Nehls M, Pfeifer D, Micklem G, Schmoor C, Boehm T
Department of Medicine I, University of Freiburg, Germany.
Curr Biol. 1994 Nov 1;4(11):983-9. doi: 10.1016/s0960-9822(00)00222-0.
A central issue in genome analysis is the identification and characterization of coding regions. Estimating the coding complexity of vertebrate genomes by measuring the kinetic complexity of mRNA populations and by sequence analysis of cDNAs is limited by the fact that any given source of mRNA represents a very biased sample of all genes. Exon trapping is a method that enables the identification of genes irrespective of their transcriptional status.
Exons were trapped from the entire mouse genome, and the resulting fragments cloned. About 7% of a random sample of exons taken from this library have significant structural homology or sequence similarity to previously sequenced genes. Using cDNAs derived from several stages of mouse development, evidence for expression of about 62% of this sample of exons was found. These data suggest that the great majority of 'exons' in the library are derived from genes. We estimate that the fraction of the genome contained in trapped exons is 2.4%; this corresponds to a sequence complexity of about 72 megabases.

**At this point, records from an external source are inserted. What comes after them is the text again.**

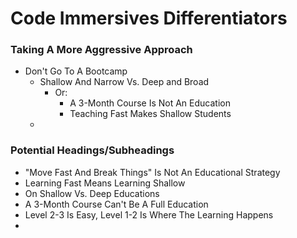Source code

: # Code Immersives Differentiators

### Taking A More Aggressive Approach
* Don't Go To A Bootcamp
    * Shallow And Narrow Vs. Deep and Broad
        * Or:
            * A 3-Month Course Is Not An Education
            * Teaching Fast Makes Shallow Students
    * 


### Potential Headings/Subheadings

* "Move Fast And Break Things" Is Not An Educational Strategy
* Learning Fast Means Learning Shallow
* On Shallow Vs. Deep Educations
* A 3-Month Course Can't Be A Full Education
* Level 2-3 Is Easy, Level 1-2 Is Where The Learning Happens
*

The library of exons trapped from the entire mouse genome probably represents one of the least biased and most comprehensive libraries of mouse coding regions, and should therefore prove very useful for finding genes during genome mapping and sequencing.
基因组分析中的一个核心问题是编码区的识别和特征描述。通过测量mRNA群体的动力学复杂性以及对cDNA进行序列分析来估计脊椎动物基因组的编码复杂性,受到这样一个事实的限制,即任何给定的mRNA来源都只代表了所有基因中一个非常有偏差的样本。外显子捕获是一种能够识别基因而不考虑其转录状态的方法。
从小鼠整个基因组中捕获外显子,并克隆得到的片段。从该文库中随机抽取的外显子样本中,约7%与先前测序的基因具有显著的结构同源性或序列相似性。利用来自小鼠几个发育阶段的cDNA,发现了该外显子样本中约62%有表达的证据。这些数据表明文库中的绝大多数“外显子”都来自基因。我们估计捕获的外显子中所含基因组的比例为2.4%;这相当于约72兆碱基的序列复杂性。
从小鼠整个基因组中捕获的外显子文库可能是小鼠编码区偏差最小、最全面的文库之一,因此在基因组图谱绘制和测序过程中寻找基因时应该会非常有用。